NDS Federation Services:
To support NDS services based on the search/share/publish/re-use model where data, data-tools, and documents are first-class objects across many sites and are orchestrated by a set of NDS federated services, NDSLabs should be working towards providing turn-key Federation as a Service for Data Applications - a packaged set of services that can be deployed quickly and easily at NDS sites (on site resources, with site management) that enable NDS capabilities on-site and automatically inter-operate with the larger federation to provide data search and access, compute-near-data, ready-to-use data tools, and ease-of-use. The features of such a system include
Site self-service - a site can self-deploy and self-manage NDS services
Loosly coupled – sites and site-services can come/go at will without intervention
Extend not replace – NDS services work with existing infrastructure, leveraging their capabilities and making resources available across the federation – including compute, data, and authentication/access
Self-monitoring – monitoring is automated for the site, and across the federation
Auto-remediation – automatic recovery from resource unavailability, network errors, application crashes, etc. without human intervention
Scalability – sites can easily add more compute or storage as demand requires
Simple data registration – sites can easily publish data-sets making them usable and searchable
Policy-based controls – data and compute access can be restricted using simple policy controls
Data and compute mobility – data can be copied to compute, compute can be deployed near-data, on-demand
To support these features, NDSLabs can develop and provide:
Turn-key site infrastructure – container-based scalable cluster-OS and installation tools to deploy on existing IaaS (OpenStack), or bare systems.

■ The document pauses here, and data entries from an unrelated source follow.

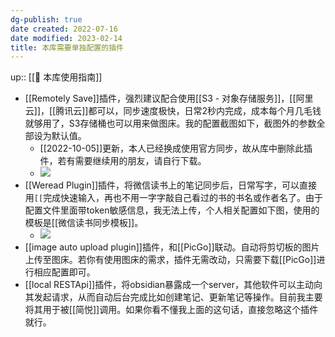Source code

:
 ```yaml
---
dg-publish: true
date created: 2022-07-16
date modified: 2023-02-14
title: 本库需要单独配置的插件
---
```


up:: [[🧰 本库使用指南]]

- [[Remotely Save]]插件，强烈建议配合使用[[S3 - 对象存储服务]]，[[阿里云]]，[[腾讯云]]都可以，同步速度极快，日常2秒内完成，成本每个月几毛钱就够用了，S3存储桶也可以用来做图床。我的配置截图如下，截图外的参数全部设为默认值。
	- [[2022-10-05]]更新，本人已经换成使用官方同步，故从库中删除此插件，若有需要继续用的朋友，请自行下载。
	- ![](<https://img2.oldwinter.top/截屏2022-08-29 下午7.59.39.png>)
- [[Weread Plugin]]插件，将微信读书上的笔记同步后，日常写字，可以直接用`[[`完成快速输入，再也不用一字字敲自己看过的书的书名或作者名了。由于配置文件里面带token敏感信息，我无法上传，个人相关配置如下图，使用的模板是[[微信读书同步模板]]。
	- ![](<https://img2.oldwinter.top/截屏2022-08-29 下午7.57.01.png>)
- [[image auto upload plugin]]插件，和[[PicGo]]联动。自动将剪切板的图片上传至图床。若你有使用图床的需求，插件无需改动，只需要下载[[PicGo]]进行相应配置即可。
- [[local RESTApi]]插件，将obsidian暴露成一个server，其他软件可以主动向其发起请求，从而自动后台完成比如创建笔记、更新笔记等操作。目前我主要将其用于被[[简悦]]调用。如果你看不懂我上面的这句话，直接忽略这个插件就行。
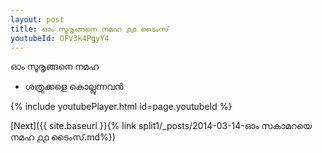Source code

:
 ```yaml
---
layout: post
title: ഓം സൂരൃങ്ങനെ നമഹ ൧൧ ടൈംസ്
youtubeId: OFV3k4PgyY4
---
```

 
 
 ഓം സൂരൃങ്ങനെ നമഹ 
 
 -  ശത്രുക്കളെ കൊല്ലുന്നവൻ 
 
  
 
  
 
 
 
 
 
 


{% include youtubePlayer.html id=page.youtubeId %}
 
[Next]({{ site.baseurl }}{% link  split1/_posts/2014-03-14-ഓം സകാമറയെ നമഹ ൧൧ ടൈംസ്.md%})
 
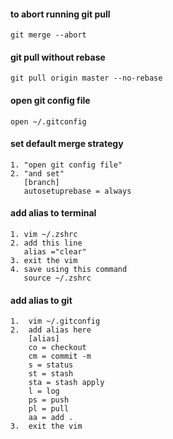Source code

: #### to abort running git pull

```
git merge --abort
```

#### git pull without rebase

```
git pull origin master --no-rebase
```

#### open git config file

```
open ~/.gitconfig
```

#### set default merge strategy

```
1. "open git config file"
2. "and set"
   [branch]
   autosetuprebase = always
```

#### add alias to terminal

```
1. vim ~/.zshrc
2. add this line
   alias ="clear"
3. exit the vim
4. save using this command
   source ~/.zshrc
```

#### add alias to git

```
1.  vim ~/.gitconfig
2.  add alias here
    [alias]
    co = checkout
    cm = commit -m
    s = status
    st = stash
    sta = stash apply
    l = log
    ps = push
    pl = pull
    aa = add .
3.  exit the vim
```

Local service adapters - a set of containerized services that adapt and integrate existing site compute and data resources, and provide local control, monitoring, analytics
Federation services – a set of containerized services that integrate the site with the federation – provides search, data transfer, and local compute
Interfaces for 3rd party NDS applications – enables development and deployment of new services onto the NDS fabric. Supports the NDS core services and approved 3rd party services
Build federated multi-site cluster SDSC/TACC/NCSA and evaluate
In cooperation with site-admins using refined deploy tools
Not clear if federated clusters in-orchestration or multiple independent clusters with NDSL federation services are better, or some mix.
Build/test core per-site with federation integration services:
ID/auth/access – dex or keycloak?
Data interface service: site-run auto-federating data/tool registration
Determine a re-usable policy architecture for federated services: needs goals in federation, points of policy application, mechanisms for policy enforcement at those points, policy decision engine.
Implement site/federated software-defined data-integration services: – interfaces and mechanisms for adapting to local data in low-level: (filesystem, NFS, GPFS,…) and high-level (swift, HFS, …)
Perhaps with data movement (globus, zfs-send, …) and dataset caching for multi-site copy.
Implement compute near-data service – integrated with local data-set registration and auth/access policy integration
Implement turn-key data-publishing service for sites: turnkey full-stack of re-usable site-side publishing services/tools enable deploy on local provisioned infrastructure.